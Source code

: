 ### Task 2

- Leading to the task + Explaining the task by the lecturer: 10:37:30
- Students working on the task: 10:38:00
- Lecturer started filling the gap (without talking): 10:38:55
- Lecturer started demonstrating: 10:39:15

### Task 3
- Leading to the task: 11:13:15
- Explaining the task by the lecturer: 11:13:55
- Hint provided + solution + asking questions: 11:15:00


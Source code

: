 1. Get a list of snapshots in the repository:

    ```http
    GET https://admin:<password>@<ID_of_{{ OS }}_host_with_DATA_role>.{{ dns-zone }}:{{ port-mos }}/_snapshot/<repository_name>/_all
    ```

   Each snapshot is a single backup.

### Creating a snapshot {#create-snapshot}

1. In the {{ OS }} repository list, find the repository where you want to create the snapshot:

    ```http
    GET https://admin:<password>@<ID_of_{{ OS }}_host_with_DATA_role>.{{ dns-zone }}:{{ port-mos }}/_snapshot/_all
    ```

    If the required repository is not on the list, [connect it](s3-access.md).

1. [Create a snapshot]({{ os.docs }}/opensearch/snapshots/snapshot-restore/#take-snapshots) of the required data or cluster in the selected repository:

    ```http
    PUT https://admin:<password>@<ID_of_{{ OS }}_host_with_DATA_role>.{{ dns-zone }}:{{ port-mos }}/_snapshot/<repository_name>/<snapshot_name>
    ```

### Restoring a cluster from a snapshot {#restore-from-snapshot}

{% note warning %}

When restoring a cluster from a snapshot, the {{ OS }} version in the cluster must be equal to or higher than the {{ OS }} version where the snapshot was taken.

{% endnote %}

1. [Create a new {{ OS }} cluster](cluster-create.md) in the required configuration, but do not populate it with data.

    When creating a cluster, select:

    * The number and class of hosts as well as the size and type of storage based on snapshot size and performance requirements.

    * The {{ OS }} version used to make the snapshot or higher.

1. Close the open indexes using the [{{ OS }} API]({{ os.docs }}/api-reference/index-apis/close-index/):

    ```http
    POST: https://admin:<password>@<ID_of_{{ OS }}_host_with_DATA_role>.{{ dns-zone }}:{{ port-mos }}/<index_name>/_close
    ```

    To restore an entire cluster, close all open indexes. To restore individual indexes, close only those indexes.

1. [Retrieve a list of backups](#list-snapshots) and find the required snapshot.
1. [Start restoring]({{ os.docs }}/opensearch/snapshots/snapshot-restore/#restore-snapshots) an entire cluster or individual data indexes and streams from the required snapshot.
────────────────────
WHAT IS NEEDED -> All lines in the listing above with the string "find" should be returned.

ANSWER TO THIS TASK ->
1. In the {{ OS }} repository list, find the repository where you want to create the snapshot:
1. [Retrieve a list of backups](#list-snapshots) and find the required snapshot.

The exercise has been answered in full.